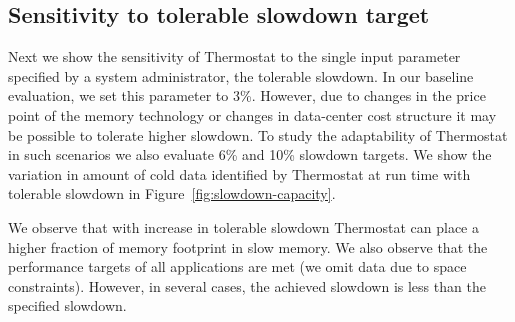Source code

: %
%


\subsection{Sensitivity to tolerable slowdown target}
Next we show the sensitivity of Thermostat to the single input parameter
specified by a system administrator, the tolerable slowdown. In our baseline evaluation, we set this parameter to 3\%. However, due to changes in the
price point of the memory technology or changes in data-center cost structure
it may be  possible to tolerate higher slowdown. To study the adaptability of
Thermostat in such scenarios we also evaluate 6\% and 10\% slowdown targets. We show the variation in amount of cold data identified by
Thermostat at run time with tolerable slowdown in Figure~\ref{fig:slowdown-capacity}.

We observe that with increase in tolerable slowdown Thermostat can place a higher
fraction of memory footprint in slow memory. We also observe
that the performance targets of all applications are met (we omit data due to space
constraints). However, in several cases, the achieved slowdown is less than the
specified slowdown.

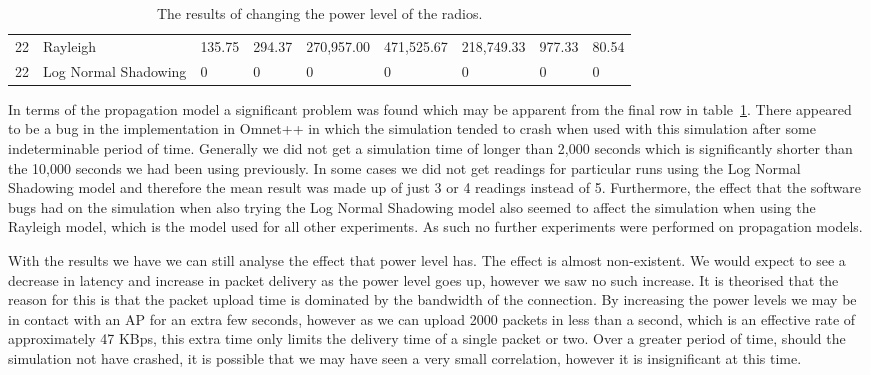 {\begin{landscape}
\begin{table}
\begin{tabularx}{\linewidth}{|X|X|X|X|X|X|X|X|X|}
                        22 & Rayleigh & 135.75 & 294.37 & 270,957.00 & 471,525.67 & 218,749.33 & 977.33 & 80.54 \\
                        22 & Log Normal Shadowing & 0 & 0 & 0 & 0 & 0 & 0 & 0 \\
                        \hline
                    \end{tabularx}
                    \caption{The results of changing the power level of the radios.}
                    \label{tab:power_level}
                \end{table}
            \end{landscape}
        }


        In terms of the propagation model a significant problem was found which may be apparent from the final row in table~\ref{tab:power_level}. There appeared to be a bug in the implementation in Omnet++ in which the simulation tended to crash when used with this simulation after some indeterminable period of time. Generally we did not get a simulation time of longer than 2,000 seconds which is significantly shorter than the 10,000 seconds we had been using previously. In some cases we did not get readings for particular runs using the Log Normal Shadowing model and therefore the mean result was made up of just 3 or 4 readings instead of 5. Furthermore, the effect that the software bugs had on the simulation when also trying the Log Normal Shadowing model also seemed to affect the simulation when using the Rayleigh model, which is the model used for all other experiments. As such no further experiments were performed on propagation models. 

        With the results we have we can still analyse the effect that power level has. The effect is almost non-existent. We would expect to see a decrease in latency and increase in packet delivery as the power level goes up, however we saw no such increase. It is theorised that the reason for this is that the packet upload time is dominated by the bandwidth of the connection. By increasing the power levels we may be in contact with an AP for an extra few seconds, however as we can upload 2000 packets in less than a second, which is an effective rate of approximately 47 KBps, this extra time only limits the delivery time of a single packet or two. Over a greater period of time, should the simulation not have crashed, it is possible that we may have seen a very small correlation, however it is insignificant at this time. 



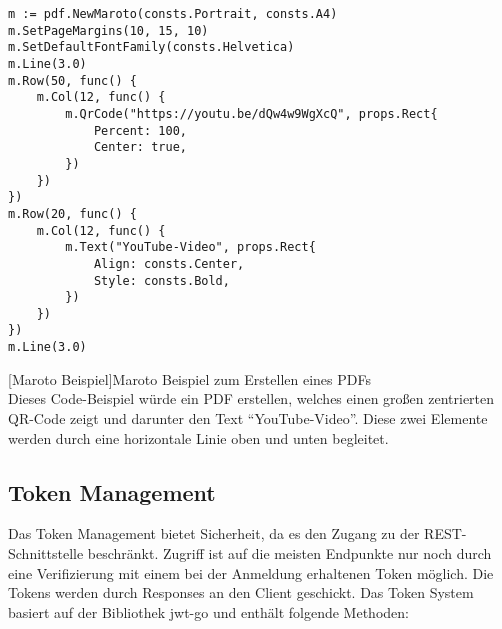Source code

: \begin{verbatim}
m := pdf.NewMaroto(consts.Portrait, consts.A4)
m.SetPageMargins(10, 15, 10)
m.SetDefaultFontFamily(consts.Helvetica)
m.Line(3.0)
m.Row(50, func() {
	m.Col(12, func() {
		m.QrCode("https://youtu.be/dQw4w9WgXcQ", props.Rect{
			Percent: 100,
			Center: true,
		})
	})
})
m.Row(20, func() {
	m.Col(12, func() {
		m.Text("YouTube-Video", props.Rect{
			Align: consts.Center,
			Style: consts.Bold,
		})
	})
})
m.Line(3.0)
\end{verbatim}
[Maroto Beispiel]{Maroto Beispiel zum Erstellen eines PDFs \cite{marotoart}}
~\\
Dieses Code-Beispiel würde ein PDF erstellen, welches einen großen zentrierten QR-Code zeigt und darunter den Text \enquote{YouTube-Video}. \cite{maroto} Diese zwei Elemente werden durch eine horizontale Linie oben und unten begleitet.

\newpage
\subsection{Token Management}

Das Token Management bietet Sicherheit, da es den Zugang zu der REST-Schnittstelle beschränkt. \cite{jwt-go} \cite{tokenmanager} Zugriff ist auf die meisten Endpunkte nur noch durch eine Verifizierung mit einem bei der Anmeldung erhaltenen Token möglich. Die Tokens werden durch Responses an den Client geschickt. Das Token System basiert auf der Bibliothek jwt-go und enthält folgende Methoden:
----------------
WORK ORDER: Repeat all of the data above word for word, minus the pictures.

ANSWER FOR THIS EXERCISE:
Source code

: %
%


\subsection{Sensitivity to tolerable slowdown target}
Next we show the sensitivity of Thermostat to the single input parameter
specified by a system administrator, the tolerable slowdown. In our baseline evaluation, we set this parameter to 3\%. However, due to changes in the
price point of the memory technology or changes in data-center cost structure
it may be  possible to tolerate higher slowdown. To study the adaptability of
Thermostat in such scenarios we also evaluate 6\% and 10\% slowdown targets. We show the variation in amount of cold data identified by
Thermostat at run time with tolerable slowdown in Figure~\ref{fig:slowdown-capacity}.

We observe that with increase in tolerable slowdown Thermostat can place a higher
fraction of memory footprint in slow memory. We also observe
that the performance targets of all applications are met (we omit data due to space
constraints). However, in several cases, the achieved slowdown is less than the
specified slowdown.

 {\begin{landscape}
\begin{table}
\begin{tabularx}{\linewidth}{|X|X|X|X|X|X|X|X|X|}
                        22 & Rayleigh & 135.75 & 294.37 & 270,957.00 & 471,525.67 & 218,749.33 & 977.33 & 80.54 \\
                        22 & Log Normal Shadowing & 0 & 0 & 0 & 0 & 0 & 0 & 0 \\
                        \hline
                    \end{tabularx}
                    \caption{The results of changing the power level of the radios.}
                    \label{tab:power_level}
                \end{table}
            \end{landscape}
        }


        In terms of the propagation model a significant problem was found which may be apparent from the final row in table~\ref{tab:power_level}. There appeared to be a bug in the implementation in Omnet++ in which the simulation tended to crash when used with this simulation after some indeterminable period of time. Generally we did not get a simulation time of longer than 2,000 seconds which is significantly shorter than the 10,000 seconds we had been using previously. In some cases we did not get readings for particular runs using the Log Normal Shadowing model and therefore the mean result was made up of just 3 or 4 readings instead of 5. Furthermore, the effect that the software bugs had on the simulation when also trying the Log Normal Shadowing model also seemed to affect the simulation when using the Rayleigh model, which is the model used for all other experiments. As such no further experiments were performed on propagation models. 

        With the results we have we can still analyse the effect that power level has. The effect is almost non-existent. We would expect to see a decrease in latency and increase in packet delivery as the power level goes up, however we saw no such increase. It is theorised that the reason for this is that the packet upload time is dominated by the bandwidth of the connection. By increasing the power levels we may be in contact with an AP for an extra few seconds, however as we can upload 2000 packets in less than a second, which is an effective rate of approximately 47 KBps, this extra time only limits the delivery time of a single packet or two. Over a greater period of time, should the simulation not have crashed, it is possible that we may have seen a very small correlation, however it is insignificant at this time. 



Source code

: \begin{verbatim}
m := pdf.NewMaroto(consts.Portrait, consts.A4)
m.SetPageMargins(10, 15, 10)
m.SetDefaultFontFamily(consts.Helvetica)
m.Line(3.0)
m.Row(50, func() {
	m.Col(12, func() {
		m.QrCode("https://youtu.be/dQw4w9WgXcQ", props.Rect{
			Percent: 100,
			Center: true,
		})
	})
})
m.Row(20, func() {
	m.Col(12, func() {
		m.Text("YouTube-Video", props.Rect{
			Align: consts.Center,
			Style: consts.Bold,
		})
	})
})
m.Line(3.0)
\end{verbatim}
[Maroto Beispiel]{Maroto Beispiel zum Erstellen eines PDFs \cite{marotoart}}
~\\
Dieses Code-Beispiel würde ein PDF erstellen, welches einen großen zentrierten QR-Code zeigt und darunter den Text \enquote{YouTube-Video}. \cite{maroto} Diese zwei Elemente werden durch eine horizontale Linie oben und unten begleitet.

\newpage
\subsection{Token Management}

Das Token Management bietet Sicherheit, da es den Zugang zu der REST-Schnittstelle beschränkt. \cite{jwt-go} \cite{tokenmanager} Zugriff ist auf die meisten Endpunkte nur noch durch eine Verifizierung mit einem bei der Anmeldung erhaltenen Token möglich. Die Tokens werden durch Responses an den Client geschickt. Das Token System basiert auf der Bibliothek jwt-go und enthält folgende Methoden:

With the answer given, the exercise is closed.